Gelet op dit alles kan verder in het midden blijven of OAE wel verantwoordelijkheid draagt voor de – door [eiser] kennelijk als diffamerend ervaren – publicatie in het Eindhovens Dagblad nu niet duidelijk is geworden uit welke bron de betrokken journalist voor deze publicatie heeft geput. Tevens kan in het midden blijven of die publicatie, mede gelet op het feitelijk karakter daarvan en het gegeven dat [eiser] in de publicatie zelf weerwoord heeft kunnen bieden, wel kwalificeren als “onjuiste of door onvolledigheid misleidende” publicaties, zelfs in het geval het besluit tot ontzetting uit het lidmaatschap door het bestuur van de vereniging of haar ALV wordt teruggedraaid. Tenslotte kan hier ook in het midden blijven de vraag of de door [eiser] voorgestelde tekst wel kan worden gezien als een adequate rectificatie van de door [eiser] aangehaalde publicaties.
4.13.
De vorderingen van [eiser] worden gelet op hetgeen hiervoor is overwogen afgewezen. [eiser] zal als de in het ongelijk gestelde partij in de proceskosten worden veroordeeld.
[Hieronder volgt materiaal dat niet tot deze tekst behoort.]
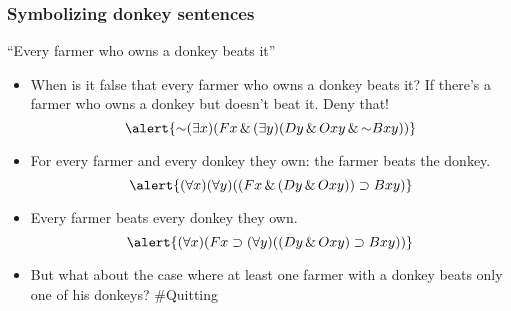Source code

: \begin{frame}
    \frametitle{Symbolizing donkey sentences}

``Every farmer who owns a donkey beats it''\pauses

\begin{itemize}[<+->]
\item When is it false that every farmer who owns a donkey beats it? \pauses
If there's a farmer who owns a donkey but doesn't beat it. Deny that! \pauses
\[
\alert{\lnot\qt{\exists}{x}(F\qv{x} \land \qt{\exists}{y}(D\qv{y} \land O\qr{x}{y} \land \lnot B\qr{x}{y}))}
\]
\item For every farmer and every donkey they own: the farmer beats the donkey.
\[
\alert{\qt{\forall}{x}\qt{\forall}{y}((F\qv{x} \land (D\qv{y} \eand O\qr{x}{y})) \to B\qr{x}{y})}
\]
\item Every farmer beats every donkey they own.
\[
\alert{\qt{\forall}{x}(F\qv{x} \to \qt{\forall}{y}((D\qv{y} \land O\qr{x}{y}) \to B\qr{x}{y}))}
\]
\item But what about the case where at least one farmer with a donkey beats only one of his donkeys? $\#$Quitting
\end{itemize}
\end{frame}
De kosten aan de zijde van OAE worden begroot op:
- griffierecht € 688,00
- overige kosten 0,00
- salaris advocaat
1.107,00
Totaal € 1.795,00

5.De beslissing

De voorzieningenrechter
5.1.
wijst de vorderingen af,
5.2.
veroordeelt [eiser] in de proceskosten, aan de zijde van OAE tot op heden begroot op € 1.795,00,
5.3.
verklaart dit vonnis wat betreft de kostenveroordeling uitvoerbaar bij voorraad.
Dit vonnis is gewezen door mr. W. Schoorlemmer en in het openbaar uitgesproken op 14 maart 2024.